Today, data centers are facing an indomitable challenge of
provisioning colossal capacity of storage space at an affordable price yet
meeting ever-increasing performance demands. The biggest threats that data
centers and the storage industry are facing today are power consumption, housing
space and environmental concerns. However, many administrators and planners fail
to recognize the fact that the value of data to an organization decreases over
time, as it loses its relevance, freshness, and “popularity”. One question that
administrators should be asking themselves is: why should data that is
decreasing in value remain in expensive front line storage, subject to the same
backup, replication, and recovery policies and procedures as key data?
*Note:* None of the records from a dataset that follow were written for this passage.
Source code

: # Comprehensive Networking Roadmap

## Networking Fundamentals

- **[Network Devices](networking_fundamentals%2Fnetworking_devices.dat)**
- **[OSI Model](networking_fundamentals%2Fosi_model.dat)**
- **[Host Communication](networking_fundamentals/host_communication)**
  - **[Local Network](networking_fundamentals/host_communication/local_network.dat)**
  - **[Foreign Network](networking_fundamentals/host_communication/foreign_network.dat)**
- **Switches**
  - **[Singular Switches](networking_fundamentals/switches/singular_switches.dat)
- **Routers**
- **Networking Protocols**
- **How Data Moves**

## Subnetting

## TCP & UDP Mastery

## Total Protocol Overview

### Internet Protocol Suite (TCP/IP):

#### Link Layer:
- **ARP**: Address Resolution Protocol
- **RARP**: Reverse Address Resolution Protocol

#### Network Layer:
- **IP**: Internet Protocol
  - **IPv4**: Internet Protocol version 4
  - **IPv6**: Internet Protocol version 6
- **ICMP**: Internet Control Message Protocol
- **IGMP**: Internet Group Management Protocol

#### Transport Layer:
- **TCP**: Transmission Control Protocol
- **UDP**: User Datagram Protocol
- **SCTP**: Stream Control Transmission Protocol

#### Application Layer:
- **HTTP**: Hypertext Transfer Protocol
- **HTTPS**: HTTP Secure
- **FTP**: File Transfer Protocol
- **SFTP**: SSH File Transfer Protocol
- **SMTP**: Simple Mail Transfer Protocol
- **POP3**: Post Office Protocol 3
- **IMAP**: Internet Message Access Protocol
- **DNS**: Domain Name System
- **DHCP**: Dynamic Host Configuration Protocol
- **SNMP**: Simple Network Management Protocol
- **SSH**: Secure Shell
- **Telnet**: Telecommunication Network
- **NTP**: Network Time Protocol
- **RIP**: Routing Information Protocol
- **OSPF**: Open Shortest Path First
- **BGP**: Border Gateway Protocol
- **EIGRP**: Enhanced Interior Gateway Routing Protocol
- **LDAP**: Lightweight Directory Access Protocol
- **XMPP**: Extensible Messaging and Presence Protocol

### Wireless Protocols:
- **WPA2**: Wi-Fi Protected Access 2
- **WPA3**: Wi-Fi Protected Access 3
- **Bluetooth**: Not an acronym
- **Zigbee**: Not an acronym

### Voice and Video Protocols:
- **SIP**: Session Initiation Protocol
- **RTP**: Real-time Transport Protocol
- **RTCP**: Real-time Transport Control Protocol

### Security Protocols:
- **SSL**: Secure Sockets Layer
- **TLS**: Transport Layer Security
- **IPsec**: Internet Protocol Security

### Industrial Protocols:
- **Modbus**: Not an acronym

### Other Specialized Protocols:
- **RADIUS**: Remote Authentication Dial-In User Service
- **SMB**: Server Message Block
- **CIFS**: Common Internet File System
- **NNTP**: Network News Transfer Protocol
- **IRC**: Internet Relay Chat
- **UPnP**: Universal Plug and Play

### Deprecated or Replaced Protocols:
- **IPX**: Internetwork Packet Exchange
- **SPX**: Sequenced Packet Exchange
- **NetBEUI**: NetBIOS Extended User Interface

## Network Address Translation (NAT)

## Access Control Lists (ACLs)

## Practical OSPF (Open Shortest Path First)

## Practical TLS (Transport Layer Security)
Would it
not be useful to have a system or methodology in place for analyzing and
tracking data freshness, so that storage space could be made free for more fresh
and relevant data, and time/ bandwidth consuming data protection policies be
relaxed as data loses its value?
Direct Hit! |
Applies To: Database managers |
The noteworthy leap that the storage industry is forced to
take in this regard is Storage Tiering. Here, the capacity to be provisioned is
divided into separate pools of storage space with various cost/ performance
attributes. At the top resides the Tier 1 pool, which is the most expensive but
high performing nonetheless. The bottom tier is occupied by more cost-effective
storage arrays. The next challenge is to devise a sophisticated software layer
that intelligently places data into the different tiers according to their
value. This concept is variously known as data classification or Information
Lifecycle Management (ILM).
What is ILM?
ILM is a concept that encompasses the discovery, classification, analysis, and
maintenance of data, across the entire period of its useful life. It adds
structure and context to data, marking the transition from data to information.
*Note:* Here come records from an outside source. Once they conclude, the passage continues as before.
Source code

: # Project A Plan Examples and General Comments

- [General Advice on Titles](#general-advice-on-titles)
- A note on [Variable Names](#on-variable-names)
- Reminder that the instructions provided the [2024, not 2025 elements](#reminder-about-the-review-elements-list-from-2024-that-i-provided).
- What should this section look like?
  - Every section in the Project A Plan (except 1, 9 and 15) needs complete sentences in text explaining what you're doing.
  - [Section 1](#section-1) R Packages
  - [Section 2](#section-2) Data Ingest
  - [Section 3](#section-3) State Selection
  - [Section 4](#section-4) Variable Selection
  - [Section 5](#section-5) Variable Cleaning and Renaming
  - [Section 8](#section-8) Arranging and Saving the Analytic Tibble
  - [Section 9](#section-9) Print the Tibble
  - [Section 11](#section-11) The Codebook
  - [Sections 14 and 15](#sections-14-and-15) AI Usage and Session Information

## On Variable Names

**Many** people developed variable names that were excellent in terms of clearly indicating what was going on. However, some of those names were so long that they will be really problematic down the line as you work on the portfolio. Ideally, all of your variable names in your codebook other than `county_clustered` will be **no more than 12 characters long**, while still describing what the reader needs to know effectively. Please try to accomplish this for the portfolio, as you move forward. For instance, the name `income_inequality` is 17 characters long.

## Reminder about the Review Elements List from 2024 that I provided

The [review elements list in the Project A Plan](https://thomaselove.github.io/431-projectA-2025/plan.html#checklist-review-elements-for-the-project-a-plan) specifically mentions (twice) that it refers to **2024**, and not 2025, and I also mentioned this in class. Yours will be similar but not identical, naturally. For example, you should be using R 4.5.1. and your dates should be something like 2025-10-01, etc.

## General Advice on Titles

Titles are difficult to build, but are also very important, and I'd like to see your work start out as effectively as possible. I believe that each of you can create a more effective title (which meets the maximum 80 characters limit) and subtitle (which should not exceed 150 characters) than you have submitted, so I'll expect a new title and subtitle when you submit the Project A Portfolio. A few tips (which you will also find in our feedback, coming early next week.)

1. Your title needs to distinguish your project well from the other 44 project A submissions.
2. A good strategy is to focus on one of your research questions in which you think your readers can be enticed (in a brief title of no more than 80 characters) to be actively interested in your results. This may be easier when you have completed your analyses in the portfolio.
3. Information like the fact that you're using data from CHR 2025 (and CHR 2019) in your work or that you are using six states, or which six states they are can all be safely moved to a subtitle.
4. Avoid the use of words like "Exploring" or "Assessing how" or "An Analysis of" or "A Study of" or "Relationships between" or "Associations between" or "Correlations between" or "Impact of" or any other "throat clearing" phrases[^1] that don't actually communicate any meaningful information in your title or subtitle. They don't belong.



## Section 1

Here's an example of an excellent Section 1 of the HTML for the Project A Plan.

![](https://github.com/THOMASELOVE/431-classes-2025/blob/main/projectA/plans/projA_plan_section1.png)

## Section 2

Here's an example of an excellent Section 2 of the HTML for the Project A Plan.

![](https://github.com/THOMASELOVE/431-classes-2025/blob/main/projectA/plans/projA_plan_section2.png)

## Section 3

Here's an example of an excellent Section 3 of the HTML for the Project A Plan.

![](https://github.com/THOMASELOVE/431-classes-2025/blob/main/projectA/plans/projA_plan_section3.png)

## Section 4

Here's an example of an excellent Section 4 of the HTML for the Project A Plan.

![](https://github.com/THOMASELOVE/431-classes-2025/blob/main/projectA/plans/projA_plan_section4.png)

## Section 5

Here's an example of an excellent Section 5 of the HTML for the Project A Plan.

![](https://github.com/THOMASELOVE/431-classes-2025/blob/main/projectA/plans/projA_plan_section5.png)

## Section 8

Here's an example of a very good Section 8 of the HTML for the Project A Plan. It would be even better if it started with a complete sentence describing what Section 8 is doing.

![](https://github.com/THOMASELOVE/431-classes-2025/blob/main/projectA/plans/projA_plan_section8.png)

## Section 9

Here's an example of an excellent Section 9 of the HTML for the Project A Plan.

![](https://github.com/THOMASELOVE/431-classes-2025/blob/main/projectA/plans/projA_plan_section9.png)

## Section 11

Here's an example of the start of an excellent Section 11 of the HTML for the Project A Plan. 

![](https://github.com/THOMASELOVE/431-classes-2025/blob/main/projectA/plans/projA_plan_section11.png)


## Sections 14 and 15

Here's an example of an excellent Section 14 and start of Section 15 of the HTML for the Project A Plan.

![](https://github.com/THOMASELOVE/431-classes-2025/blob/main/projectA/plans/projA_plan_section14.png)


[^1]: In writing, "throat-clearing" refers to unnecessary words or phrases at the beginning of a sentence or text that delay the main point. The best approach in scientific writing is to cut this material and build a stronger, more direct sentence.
ILM is a part of the larger concept of Business Continuity Planning, but has
become increasingly prominent in the storage arena in recent years thanks to
several factors, including advancements in data storage management techniques
and the technology that underpins it, and evolution in the storage environment,
including:
-
Coexistence of Fibre Channel and iSCSI (IP-Storage) in
the data center -
SAS and SATA storage coexisting in storage systems.
Storage consolidation practices, for reducing the use of solitary “islands of
data” in direct attached storage (DAS) -
Regulatory requirements for data archiving and recall
(SOX, etc.)
Though many vendors offer ILM services or modules as part
of their products, ILM is above all a concept or a strategy, rather than a
product. However, for a practical explanation of what the concept embodies, we
can safely generalize that many implementations of ILM encompass such components
as:
-
Database Management
-
Storage System Performance and Monitoring
-
Storage Capacity Planning and Management
-
Business Controls for Data Degradation and EOL
How is this done?
In a tiered storage system, storage is not merely seen as a container of
data. Another important dimension of intelligence is appended to every block,
transitioning blocks of data into blocks of information.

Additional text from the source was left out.